Clean Code: Naming, Functions, and Comments
Every line of code you write will be read many more times than it was written. Studies suggest developers spend 10 times more time reading code than writing it. This isn't a minor inefficiency—it's...
Key Insights
- Names should reveal intent so completely that comments become unnecessary—if you need a comment to explain a variable, rename the variable instead.
- Functions should do exactly one thing, take few arguments, and have no side effects; if you’re passing a boolean flag, you’ve already written two functions pretending to be one.
- Comments lie over time because they don’t compile—treat every comment as a failure to express yourself in code, and reserve them only for explaining why, never what.
Why Clean Code Matters
Every line of code you write will be read many more times than it was written. Studies suggest developers spend 10 times more time reading code than writing it. This isn’t a minor inefficiency—it’s the primary bottleneck in software development.

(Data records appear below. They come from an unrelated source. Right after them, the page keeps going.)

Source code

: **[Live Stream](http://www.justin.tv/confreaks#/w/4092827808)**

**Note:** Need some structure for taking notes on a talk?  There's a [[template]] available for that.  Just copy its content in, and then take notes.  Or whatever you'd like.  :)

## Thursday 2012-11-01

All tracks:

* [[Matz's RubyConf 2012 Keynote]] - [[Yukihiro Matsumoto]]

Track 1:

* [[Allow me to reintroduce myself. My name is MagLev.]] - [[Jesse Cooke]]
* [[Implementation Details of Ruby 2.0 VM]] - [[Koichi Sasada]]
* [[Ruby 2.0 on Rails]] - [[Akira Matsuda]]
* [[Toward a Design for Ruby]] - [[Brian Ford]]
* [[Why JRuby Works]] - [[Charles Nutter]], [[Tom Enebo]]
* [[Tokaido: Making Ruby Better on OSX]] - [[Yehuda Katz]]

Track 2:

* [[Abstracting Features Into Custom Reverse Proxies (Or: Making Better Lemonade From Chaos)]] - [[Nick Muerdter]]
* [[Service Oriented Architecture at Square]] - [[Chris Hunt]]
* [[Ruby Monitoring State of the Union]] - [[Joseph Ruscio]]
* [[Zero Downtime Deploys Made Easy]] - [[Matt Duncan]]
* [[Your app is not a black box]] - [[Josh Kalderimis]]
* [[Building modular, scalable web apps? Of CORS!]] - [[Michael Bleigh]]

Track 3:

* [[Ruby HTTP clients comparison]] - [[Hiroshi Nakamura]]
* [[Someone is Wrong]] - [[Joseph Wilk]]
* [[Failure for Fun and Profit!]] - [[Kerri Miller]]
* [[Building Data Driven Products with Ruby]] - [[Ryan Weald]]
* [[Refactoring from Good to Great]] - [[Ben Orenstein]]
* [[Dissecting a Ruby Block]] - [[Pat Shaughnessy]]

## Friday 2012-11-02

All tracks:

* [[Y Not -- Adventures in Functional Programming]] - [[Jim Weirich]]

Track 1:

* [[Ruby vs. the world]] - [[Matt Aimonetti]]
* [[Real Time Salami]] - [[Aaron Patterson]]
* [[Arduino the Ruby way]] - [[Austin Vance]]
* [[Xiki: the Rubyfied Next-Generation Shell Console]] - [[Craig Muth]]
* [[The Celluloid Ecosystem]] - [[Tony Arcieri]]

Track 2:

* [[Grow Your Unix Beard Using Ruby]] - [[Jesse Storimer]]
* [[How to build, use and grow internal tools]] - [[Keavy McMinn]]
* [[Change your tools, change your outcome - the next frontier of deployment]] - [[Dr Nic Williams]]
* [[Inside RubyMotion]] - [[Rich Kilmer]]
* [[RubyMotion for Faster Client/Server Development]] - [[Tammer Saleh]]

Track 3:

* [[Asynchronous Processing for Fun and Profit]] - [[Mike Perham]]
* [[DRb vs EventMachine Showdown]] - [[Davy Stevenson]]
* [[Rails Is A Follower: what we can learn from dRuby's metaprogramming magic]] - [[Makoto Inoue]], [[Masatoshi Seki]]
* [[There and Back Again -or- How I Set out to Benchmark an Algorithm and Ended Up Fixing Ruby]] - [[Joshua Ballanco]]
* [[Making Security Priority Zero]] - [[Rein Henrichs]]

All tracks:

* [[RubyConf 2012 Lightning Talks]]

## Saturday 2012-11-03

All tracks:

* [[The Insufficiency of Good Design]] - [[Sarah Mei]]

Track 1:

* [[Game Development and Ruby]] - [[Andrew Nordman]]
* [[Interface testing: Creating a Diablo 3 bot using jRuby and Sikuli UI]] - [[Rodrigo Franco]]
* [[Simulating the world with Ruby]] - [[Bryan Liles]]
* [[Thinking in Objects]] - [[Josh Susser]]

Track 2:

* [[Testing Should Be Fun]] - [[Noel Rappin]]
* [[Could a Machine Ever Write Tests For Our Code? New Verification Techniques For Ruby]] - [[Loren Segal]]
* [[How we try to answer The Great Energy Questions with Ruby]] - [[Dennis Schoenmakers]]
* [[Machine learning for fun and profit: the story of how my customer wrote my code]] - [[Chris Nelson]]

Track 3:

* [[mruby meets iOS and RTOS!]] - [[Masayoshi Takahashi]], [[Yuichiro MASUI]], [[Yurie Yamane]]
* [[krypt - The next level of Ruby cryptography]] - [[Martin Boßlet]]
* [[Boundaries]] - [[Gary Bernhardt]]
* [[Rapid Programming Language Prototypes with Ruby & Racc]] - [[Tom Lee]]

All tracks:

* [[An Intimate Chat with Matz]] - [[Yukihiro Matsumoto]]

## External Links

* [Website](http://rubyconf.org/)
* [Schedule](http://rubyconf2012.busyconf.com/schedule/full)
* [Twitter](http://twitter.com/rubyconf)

Robert C. Martin’s “Clean Code” and Martin Fowler’s work on refactoring established a fundamental truth: the only way to go fast is to go well. Technical debt compounds. That “quick hack” you wrote last sprint? It’s now slowing down three developers who need to understand it before making changes.
Clean code isn’t about aesthetics or personal preference. It’s about reducing the cognitive load required to understand, modify, and extend software. The three pillars we’ll cover—naming, functions, and comments—form the foundation of readable code.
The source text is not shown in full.